Net neutrality is a principle that says no Internet traffic should get special treatment, and Internet service providers can’t block or degrade certain traffic because the website or service pumping it out isn’t willing to pay up for prioritization.
Although the FCC is in the process of rescinding the rule, most Americans are in favor of net neutrality. And states are stepping in where Ajit Pai’s FCC refuses to tread.
“Today we make history: Washington will be the first state in the nation to preserve the open internet,” Washington Governor Jay Inslee said Monday, as he signed the legislation. “We’ve seen the power of an open Internet. It allows a student in Washington to connect with researchers all around the world — or a small business to compete in the global marketplace. It’s allowed the free flow of information and ideas in one of the greatest demonstrations of free speech in our history.”

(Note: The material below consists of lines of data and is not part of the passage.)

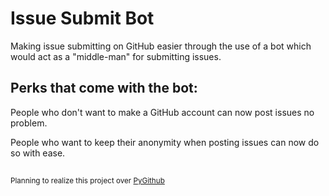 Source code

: # Issue Submit Bot
Making issue submitting on GitHub easier through the use of a bot which would act as a "middle-man" for submitting issues.

## Perks that come with the bot:
People who don't want to make a GitHub account can now post issues no problem.

People who want to keep their anonymity when posting issues can now do so with ease.

##

<sub>Planning to realize this project over [PyGithub](https://github.com/PyGithub/PyGithub)</sub>
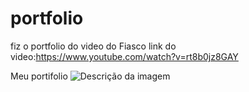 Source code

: # portfolio
fiz o portfolio do video do Fiasco
link do video:https://www.youtube.com/watch?v=rt8b0jz8GAY

Meu portifolio
<img src="https://github.com/Jailsonr12/portfolio/assets/104799776/e2acbdd9-2447-48bf-9fdc-ea9ed46f55fd" alt="Descrição da imagem">
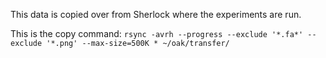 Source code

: This data is copied over from Sherlock where the experiments are run.

This is the copy command:
`rsync -avrh --progress --exclude '*.fa*' --exclude '*.png' --max-size=500K * ~/oak/transfer/`
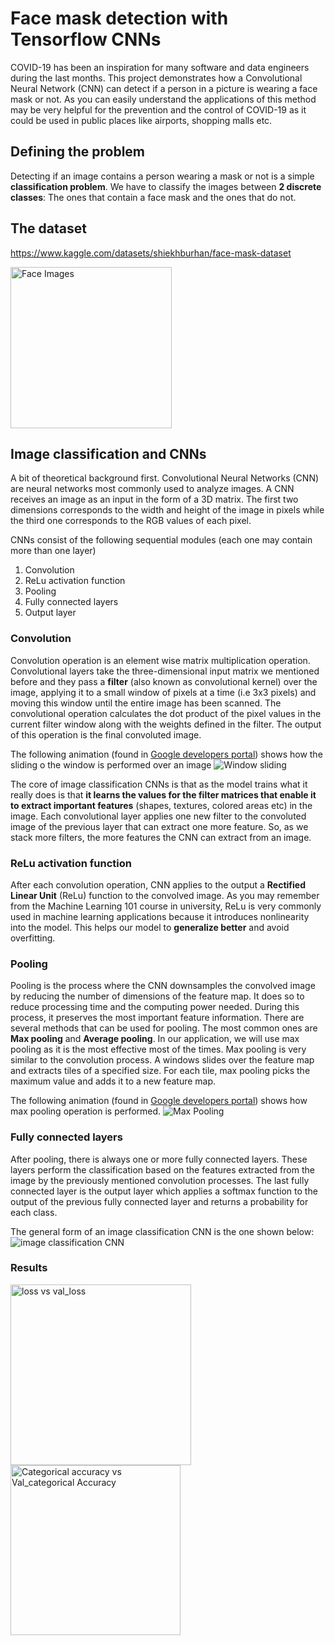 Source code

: # Face mask detection with Tensorflow CNNs

COVID-19 has been an inspiration for many software and data engineers during the last months.
This project demonstrates how a Convolutional Neural Network (CNN) can detect if a person in a picture is wearing a face mask or not.
As you can easily understand the applications of this method may be very helpful for the prevention and the control of COVID-19 as it could be used in public places like airports, shopping malls etc.

## Defining the problem
Detecting if an image contains a person wearing a mask or not is a simple **classification problem**.
We have to classify the images between **2 discrete classes**: The ones that contain a face mask and the ones that do not.

## The dataset
https://www.kaggle.com/datasets/shiekhburhan/face-mask-dataset

<img width="258" alt="Face Images" src="https://github.com/ranodeepbanerjee/DL-Simplified/assets/63450189/e574ae40-6780-48fb-843d-43d835d2b12e">


## Image classification and CNNs
A bit of theoretical background first.
Convolutional Neural Networks (CNN) are neural networks most commonly used to analyze images.
A CNN receives an image as an input in the form of a 3D matrix. The first two dimensions corresponds to the width and height of the image in pixels while the third one corresponds to the RGB values of each pixel. 

CNNs consist of the following sequential modules (each one may contain more than one layer)

1. Convolution
2. ReLu activation function
3. Pooling
4. Fully connected layers
5. Output layer

### Convolution
Convolution operation is an element wise matrix multiplication operation.
Convolutional layers take the three-dimensional input matrix we mentioned before and they pass a **filter** (also known as convolutional kernel) over the image, applying it to a small window of pixels at a time (i.e 3x3 pixels) and moving this window until the entire image has been scanned. The convolutional operation calculates the dot product of the pixel values in the current filter window along with the weights defined in the filter. The output of this operation is the final convoluted image.

The following animation (found in [Google developers portal](https://developers.google.com/machine-learning/practica/image-classification/convolutional-neural-networks)) shows how the sliding o the window is performed over an image
![Window sliding](https://developers.google.com/machine-learning/practica/image-classification/images/convolution_overview.gif)

The core of image classification CNNs is that as the model trains what it really does is that **it learns the values for the filter matrices that enable it to extract important features** (shapes, textures, colored areas etc) in the image. Each convolutional layer applies one new filter to the convoluted image of the previous layer that can extract one more feature. So, as we stack more filters, the more features the CNN can extract from an image. 

### ReLu activation function
After each convolution operation, CNN applies to the output a **Rectified Linear Unit** (ReLu) function to the convolved image. 
As you may remember from the Machine Learning 101 course in university, ReLu is very commonly used in machine learning applications because it introduces nonlinearity into the model. This helps our model to **generalize better** and avoid overfitting.

### Pooling 
Pooling is the process where the CNN downsamples the convolved image by reducing the number of dimensions of the feature map.
It does so to reduce processing time and the computing power needed.
During this process, it preserves the most important feature information. There are several methods that can be used for pooling. The most common ones are **Max pooling** and **Average pooling**.
In our application, we will use max pooling as it is the most effective most of the times.
Max pooling is very similar to the convolution process. A windows slides over the feature map and extracts tiles of a specified size. For each tile, max pooling picks the maximum value and adds it to a new feature map.

The following animation (found in [Google developers portal](https://developers.google.com/machine-learning/practica/image-classification/convolutional-neural-networks)) shows how max pooling operation is performed.
![Max Pooling](https://developers.google.com/machine-learning/practica/image-classification/images/maxpool_animation.gif)

### Fully connected layers
After pooling, there is always one or more fully connected layers. These layers perform the classification based on the features extracted from the image by the previously mentioned convolution processes. The last fully connected layer is the output layer which applies a softmax function to the output of the previous fully connected layer and returns a probability for each class.

The general form of an image classification CNN is the one shown below:
![image classification CNN](https://dev-to-uploads.s3.amazonaws.com/i/f3qp9loy9io16d3x5sjm.png)


### Results
<img width="289" alt="loss vs val_loss" src="https://github.com/ranodeepbanerjee/DL-Simplified/assets/63450189/0fb59d1d-5d62-4c34-b44b-be06a001b862">

<img width="272" alt="Categorical accuracy vs Val_categorical Accuracy" src="https://github.com/ranodeepbanerjee/DL-Simplified/assets/63450189/cdd13ae8-877d-44c2-894f-06763883f668">

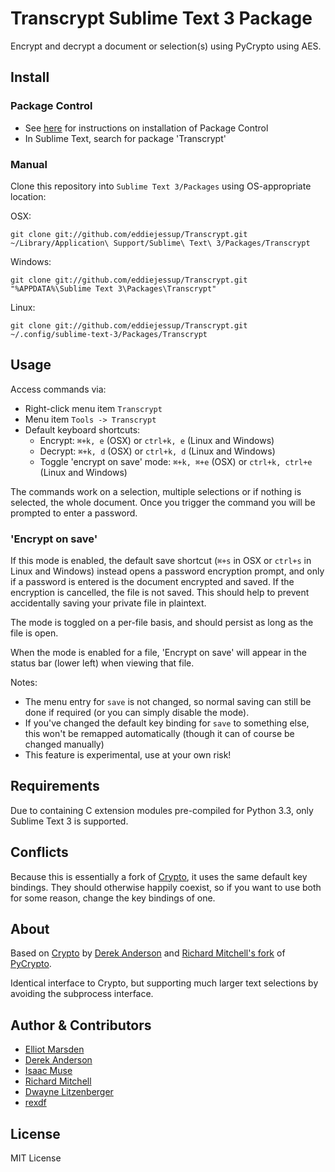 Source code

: Transcrypt Sublime Text 3 Package
=================================

Encrypt and decrypt a document or selection(s) using PyCrypto using AES.

Install
-------

### Package Control
- See [here](http://wbond.net/sublime_packages/package_control) for instructions on installation of Package Control
- In Sublime Text, search for package 'Transcrypt'

### Manual
Clone this repository into `Sublime Text 3/Packages` using OS-appropriate location:

OSX:

    git clone git://github.com/eddiejessup/Transcrypt.git ~/Library/Application\ Support/Sublime\ Text\ 3/Packages/Transcrypt

Windows:

    git clone git://github.com/eddiejessup/Transcrypt.git "%APPDATA%\Sublime Text 3\Packages\Transcrypt"

Linux:

    git clone git://github.com/eddiejessup/Transcrypt.git ~/.config/sublime-text-3/Packages/Transcrypt

Usage
-----
Access commands via:

- Right-click menu item `Transcrypt`
- Menu item `Tools -> Transcrypt`
- Default keyboard shortcuts:
  - Encrypt: `⌘+k, e` (OSX) or `ctrl+k, e` (Linux and Windows)
  - Decrypt: `⌘+k, d` (OSX) or `ctrl+k, d` (Linux and Windows)
  - Toggle 'encrypt on save' mode: `⌘+k, ⌘+e` (OSX) or `ctrl+k, ctrl+e` (Linux and Windows)

The commands work on a selection, multiple selections or if nothing is selected, the whole document. Once you trigger the command you will be prompted to enter a password.

### 'Encrypt on save'

If this mode is enabled, the default save shortcut (`⌘+s` in OSX or `ctrl+s` in Linux and Windows) instead opens a password encryption prompt, and only if a password is entered is the document encrypted and saved. If the encryption is cancelled, the file is not saved. This should help to prevent accidentally saving your private file in plaintext.

The mode is toggled on a per-file basis, and should persist as long as the file is open.

When the mode is enabled for a file, 'Encrypt on save' will appear in the status bar (lower left) when viewing that file.

Notes:

- The menu entry for `save` is not changed, so normal saving can still be done if required (or you can simply disable the mode).
- If you've changed the default key binding for `save` to something else, this won't be remapped automatically (though it can of course be changed manually)
- This feature is experimental, use at your own risk!

Requirements
------------
Due to containing C extension modules pre-compiled for Python 3.3, only Sublime Text 3 is supported.

Conflicts
------
Because this is essentially a fork of [Crypto](https://github.com/mediaupstream/SublimeText-Crypto), it uses the same default key bindings. They should otherwise happily coexist, so if you want to use both for some reason, change the key bindings of one.

About
-----
Based on [Crypto](https://github.com/mediaupstream/SublimeText-Crypto) by [Derek Anderson](https://github.com/mediaupstream) and [Richard Mitchell's fork](https://github.com/mitchellrj/pycrypto) of [PyCrypto](https://github.com/dlitz/pycrypto).

Identical interface to Crypto, but supporting much larger text selections by avoiding the subprocess interface.

Author & Contributors
---------------------
- [Elliot Marsden](https://github.com/eddiejessup)
- [Derek Anderson](http://twitter.com/derekanderson)
- [Isaac Muse](https://github.com/facelessuser)
- [Richard Mitchell](https://github.com/mitchellrj)
- [Dwayne Litzenberger](https://github.com/dlitz)
- [rexdf](https://github.com/rexdf)

License
-------
MIT License
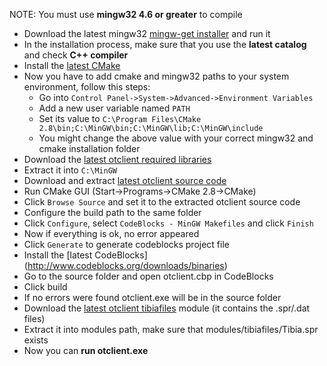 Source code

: NOTE: You must use **mingw32 4.6 or greater** to compile

* Download the latest mingw32 [mingw-get installer](http://sourceforge.net/projects/mingw/files/Automated%20MinGW%20Installer/mingw-get-inst/)  and run it 
* In the installation process, make sure that you use the **latest catalog** and check **C++ compiler**
* Install the [latest CMake](http://www.cmake.org/cmake/resources/software.html)
* Now you have to add cmake and mingw32 paths to your system environment, follow this steps:
   * Go into `Control Panel->System->Advanced->Environment Variables`
   * Add a new user variable named `PATH`
   * Set its value to `C:\Program Files\CMake 2.8\bin;C:\MinGW\bin;C:\MinGW\lib;C:\MinGW\include`
   * You might change the above value with your correct mingw32 and cmake installation folder
* Download the [latest otclient required libraries](http://cloud.github.com/downloads/edubart/otclient/otclient-libs_mingw32-dwarf2.zip)
* Extract it into `C:\MinGW`
* Download and extract [latest otclient source code](https://github.com/edubart/otclient/zipball/master)
* Run CMake GUI (Start->Programs->CMake 2.8->CMake)
* Click `Browse Source` and set it to the extracted otclient source code
* Configure the build path to the same folder
* Click `Configure`, select `CodeBlocks - MinGW Makefiles` and click `Finish`
* Now if everything is ok, no error appeared
* Click `Generate` to generate codeblocks project file
* Install the [latest CodeBlocks] (http://www.codeblocks.org/downloads/binaries)
* Go to the source folder and open otclient.cbp in CodeBlocks
* Click build
* If no errors were found otclient.exe will be in the source folder
* Download the [latest otclient tibiafiles](https://github.com/Baxnie/otclient-tibiafiles/zipball/master) module (it contains the .spr/.dat files)
* Extract it into modules path, make sure that modules/tibiafiles/Tibia.spr exists
* Now you can **run otclient.exe** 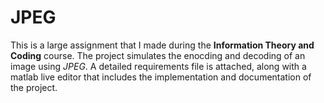 # JPEG

This is a large assignment that I made during the **Information Theory and Coding** course. The project simulates the enocding and decoding of an image using *JPEG*. A detailed requirements file is attached, along with a matlab live editor that includes the implementation and documentation of the project.
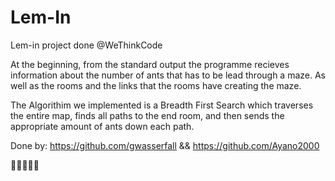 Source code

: # Lem-In
Lem-in project done @WeThinkCode

At the beginning, from the standard output the programme recieves information about the number of ants that has to be lead through a maze.
As well as the rooms and the links that the rooms have creating the maze.

The Algorithim we implemented is a Breadth First Search which traverses the entire map, finds all paths to the end room, and then sends the appropriate amount of ants down each path.

Done by: https://github.com/gwasserfall && https://github.com/Ayano2000

🍋🍋🍋🍋🍋

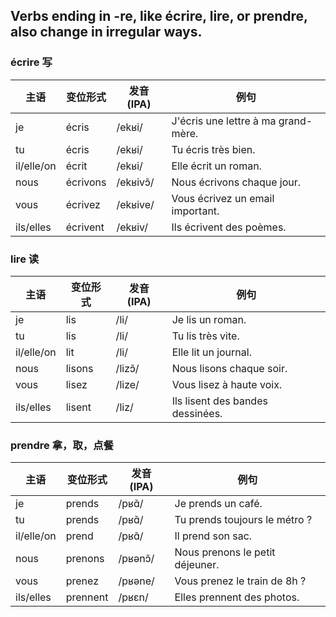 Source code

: ## Verbs ending in -re, like écrire, lire, or prendre, also change in irregular ways.

### écrire 写

| 主语   | 变位形式   | 发音 (IPA) | 例句 |
|--------|-------------|------------|------|
| je     | écris       | /ekʁi/     | J'écris une lettre à ma grand-mère. |
| tu     | écris       | /ekʁi/     | Tu écris très bien. |
| il/elle/on | écrit   | /ekʁi/     | Elle écrit un roman. |
| nous   | écrivons     | /ekʁivɔ̃/   | Nous écrivons chaque jour. |
| vous   | écrivez      | /ekʁive/    | Vous écrivez un email important. |
| ils/elles | écrivent | /ekʁiv/     | Ils écrivent des poèmes. |


### lire 读

| 主语   | 变位形式   | 发音 (IPA) | 例句 |
|--------|-------------|------------|------|
| je     | lis          | /li/       | Je lis un roman. |
| tu     | lis          | /li/       | Tu lis très vite. |
| il/elle/on | lit     | /li/       | Elle lit un journal. |
| nous   | lisons       | /lizɔ̃/     | Nous lisons chaque soir. |
| vous   | lisez        | /lize/      | Vous lisez à haute voix. |
| ils/elles | lisent   | /liz/       | Ils lisent des bandes dessinées. |


### prendre 拿，取，点餐

| 主语   | 变位形式   | 发音 (IPA) | 例句 |
|--------|-------------|------------|------|
| je     | prends       | /pʁɑ̃/     | Je prends un café. |
| tu     | prends       | /pʁɑ̃/     | Tu prends toujours le métro ? |
| il/elle/on | prend   | /pʁɑ̃/     | Il prend son sac. |
| nous   | prenons      | /pʁənɔ̃/   | Nous prenons le petit déjeuner. |
| vous   | prenez       | /pʁəne/    | Vous prenez le train de 8h ? |
| ils/elles | prennent | /pʁɛn/     | Elles prennent des photos. |
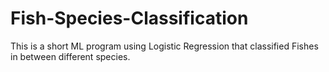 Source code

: # Fish-Species-Classification
This is a short ML program using Logistic Regression that classified Fishes in between different species.
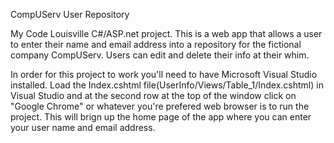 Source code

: CompUServ User Repository

My Code Louisville C#/ASP.net project. This is a web app that allows a user to enter their name and email address into a repository for the fictional company CompUServ. Users can edit and delete their info at their whim. 

In order for this project to work you'll need to have Microsoft Visual Studio installed. Load the Index.cshtml file(UserInfo/Views/Table_1/Index.cshtml) in Visual Studio and at the second row at the top of the window click on "Google Chrome" or whatever you're prefered web browser is to run the project. This will brign up the home page of the app where you can enter your user name and email address.  
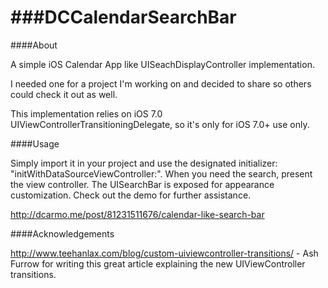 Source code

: ###DCCalendarSearchBar
===================

####About

A simple iOS Calendar App like UISeachDisplayController implementation.

I needed one for a project I'm working on and decided to share so others could check it out as well.

This implementation relies on iOS 7.0 UIViewControllerTransitioningDelegate, so it's only for iOS 7.0+ use only.

####Usage

Simply import it in your project and use the designated initializer: "initWithDataSourceViewController:". When you need the search, present the view controller.
The UISearchBar is exposed for appearance customization. 
Check out the demo for further assistance.

http://dcarmo.me/post/81231511676/calendar-like-search-bar

####Acknowledgements

http://www.teehanlax.com/blog/custom-uiviewcontroller-transitions/ - Ash Furrow for writing this great article explaining the new UIViewController transitions. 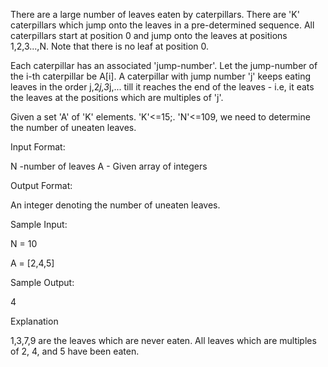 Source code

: There are a large number of leaves eaten by caterpillars. There are 'K' caterpillars which jump onto the leaves in a pre-determined sequence. All caterpillars start at position 0 and jump onto the leaves at positions 1,2,3...,N. Note that there is no leaf at position 0.

Each caterpillar has an associated 'jump-number'. Let the jump-number of the i-th caterpillar be A[i]. A caterpillar with jump number 'j' keeps eating leaves in the order j,2*j,3*j,... till it reaches the end of the leaves - i.e, it eats the leaves at the positions which are multiples of 'j'.

Given a set 'A' of 'K' elements. 'K'<=15;. 'N'<=109, we need to determine the number of uneaten leaves.

Input Format:

N -number of leaves
A - Given array of integers

Output Format:

An integer denoting the number of uneaten leaves.  

 

Sample Input:

N = 10

A = [2,4,5]

Sample Output:

4

Explanation

1,3,7,9 are the leaves which are never eaten. All leaves which are multiples of 2, 4, and 5 have been eaten.


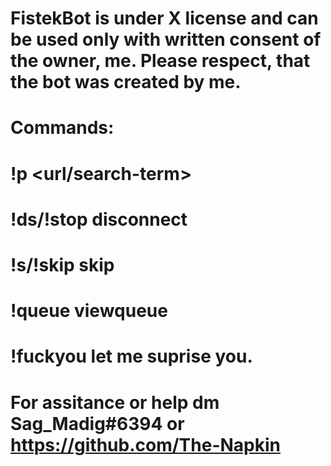 # FistekBot is under X license and can be used only with written consent of the owner, me. Please respect, that the bot was created by me.
# Commands:
# !p <url/search-term>
# !ds/!stop disconnect
# !s/!skip skip
# !queue viewqueue
# !fuckyou let me suprise you.
# For assitance or help dm Sag_Madig#6394 or https://github.com/The-Napkin

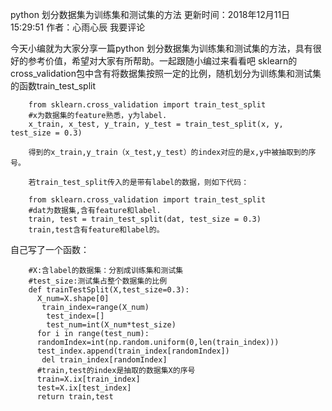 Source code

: 
python 划分数据集为训练集和测试集的方法
 更新时间：2018年12月11日 15:29:51   作者：心雨心辰     我要评论

今天小编就为大家分享一篇python 划分数据集为训练集和测试集的方法，具有很好的参考价值，希望对大家有所帮助。一起跟随小编过来看看吧
sklearn的cross_validation包中含有将数据集按照一定的比例，随机划分为训练集和测试集的函数train_test_split

        from sklearn.cross_validation import train_test_split
        #x为数据集的feature熟悉，y为label.
        x_train, x_test, y_train, y_test = train_test_split(x, y, test_size = 0.3)
        
        得到的x_train,y_train（x_test,y_test）的index对应的是x,y中被抽取到的序号。

        若train_test_split传入的是带有label的数据，则如下代码：

        from sklearn.cross_validation import train_test_split
        #dat为数据集,含有feature和label.
        train, test = train_test_split(dat, test_size = 0.3)
        train,test含有feature和label的。

自己写了一个函数：

        #X:含label的数据集：分割成训练集和测试集
        #test_size:测试集占整个数据集的比例
        def trainTestSplit(X,test_size=0.3):
          X_num=X.shape[0]
           train_index=range(X_num)
            test_index=[]
            test_num=int(X_num*test_size)
          for i in range(test_num):
          randomIndex=int(np.random.uniform(0,len(train_index)))
          test_index.append(train_index[randomIndex])
           del train_index[randomIndex]
          #train,test的index是抽取的数据集X的序号
          train=X.ix[train_index] 
          test=X.ix[test_index]
          return train,test

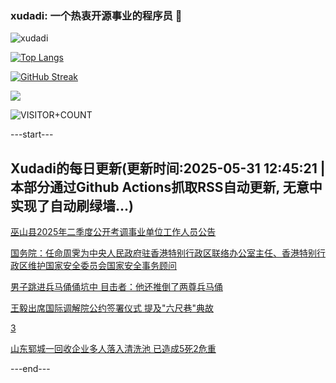 ### xudadi: 一个热衷开源事业的程序员 👋

![xudadi](https://github-readme-stats-git-masterorgs-github-readme-stats-team.vercel.app/api?username=xudadi)

[![Top Langs](https://github-readme-stats.vercel.app/api/top-langs/?username=xudadi)](https://github.com/anuraghazra/github-readme-stats)

[![GitHub Streak](https://streak-stats.demolab.com?user=xudadi&locale=zh_Hans)](https://git.io/streak-stats)

![](https://raw.githubusercontent.com/xudadi/xudadi/main/assets/github-contribution-grid-snake.svg)

![VISITOR+COUNT](https://komarev.com/ghpvc/?username=xudadi&label=VISITOR+COUNT)


---start---

## Xudadi的每日更新(更新时间:2025-05-31 12:45:21 | 本部分通过Github Actions抓取RSS自动更新, 无意中实现了自动刷绿墙...)

[巫山县2025年二季度公开考调事业单位工作人员公告](https://www.gongkaoleida.com/article/2428572)

[国务院：任命周霁为中央人民政府驻香港特别行政区联络办公室主任、香港特别行政区维护国家安全委员会国家安全事务顾问](https://m.163.com/news/article/K0RC6T490534A4SC.html)

[男子跳进兵马俑俑坑中 目击者：他还推倒了两尊兵马俑](https://m.163.com/news/article/K0R9CTPB053469LG.html)

[王毅出席国际调解院公约签署仪式 提及"六尺巷"典故](https://m.163.com/news/article/K0R9S9FI051482MP.html)

[3](https://m.163.com/touch/news/sub/domestic)

[山东郓城一回收企业多人落入清洗池 已造成5死2危重](https://m.163.com/news/article/K0R9QEF60001899O.html)

---end---
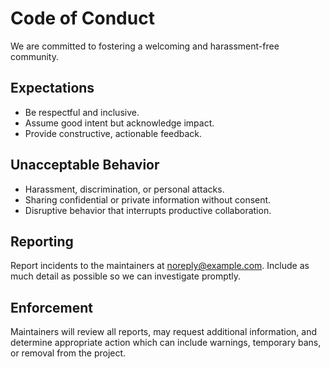 <!-- SPDX-License-Identifier: MPL-2.0 -->
# Code of Conduct

We are committed to fostering a welcoming and harassment-free community.

## Expectations

- Be respectful and inclusive.
- Assume good intent but acknowledge impact.
- Provide constructive, actionable feedback.

## Unacceptable Behavior

- Harassment, discrimination, or personal attacks.
- Sharing confidential or private information without consent.
- Disruptive behavior that interrupts productive collaboration.

## Reporting

Report incidents to the maintainers at noreply@example.com. Include as much detail as possible so we can investigate promptly.

## Enforcement

Maintainers will review all reports, may request additional information, and determine appropriate action which can include warnings, temporary bans, or removal from the project.
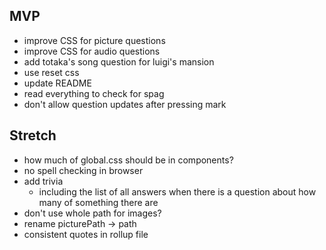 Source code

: MVP
---

* improve CSS for picture questions
* improve CSS for audio questions
* add totaka's song question for luigi's mansion
* use reset css
* update README
* read everything to check for spag
* don't allow question updates after pressing mark

Stretch
-------

* how much of global.css should be in components?
* no spell checking in browser
* add trivia
    * including the list of all answers when there is a question about how many of something there are
* don't use whole path for images?
* rename picturePath -> path
* consistent quotes in rollup file

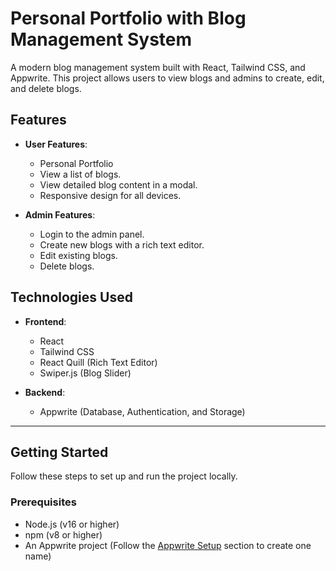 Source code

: # Personal Portfolio with Blog Management System

A modern blog management system built with React, Tailwind CSS, and Appwrite. This project allows users to view blogs and admins to create, edit, and delete blogs.

## Features

- **User Features**:
    - Personal Portfolio
    - View a list of blogs.
    - View detailed blog content in a modal.
    - Responsive design for all devices.

- **Admin Features**:
    - Login to the admin panel.
    - Create new blogs with a rich text editor.
    - Edit existing blogs.
    - Delete blogs.

## Technologies Used

- **Frontend**:
    - React
    - Tailwind CSS
    - React Quill (Rich Text Editor)
    - Swiper.js (Blog Slider)

- **Backend**:
    - Appwrite (Database, Authentication, and Storage)

---

## Getting Started

Follow these steps to set up and run the project locally.

### Prerequisites

- Node.js (v16 or higher)
- npm (v8 or higher)
- An Appwrite project (Follow the [Appwrite Setup](#appwrite-setup) section to create one
name)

The state’s law prohibits broadband companies from blocking legal content, applications and services, or blocking “non-harmful devices” from connecting to their networks. It also bans the throttling of certain Internet traffic—something providers have in the past done with Internet voice services—along with paid prioritization.
Washington isn’t the only state taking such action, even if it’s the first to see it through to the finish line. Oregon’s house and senate have passed a similar measure, and Governor Kate Brown is expected to approve it. More than half a dozen other states are also considering net neutrality legislation.
In some states, governors have taken a more direct approach, signing executive orders that mandate net neutrality. These include Vermont, Montana, New York, and New Jersey.
In Hawaii, Governor David Ige ordered state government agencies to only take Internet-related services from companies whose contracts include net neutrality principles.
Meanwhile, a coalition of almost two dozen state attorneys general is suing the FCC at the U.S. Court of Appeals, demanding a federal-level rollback of the agency’s decision.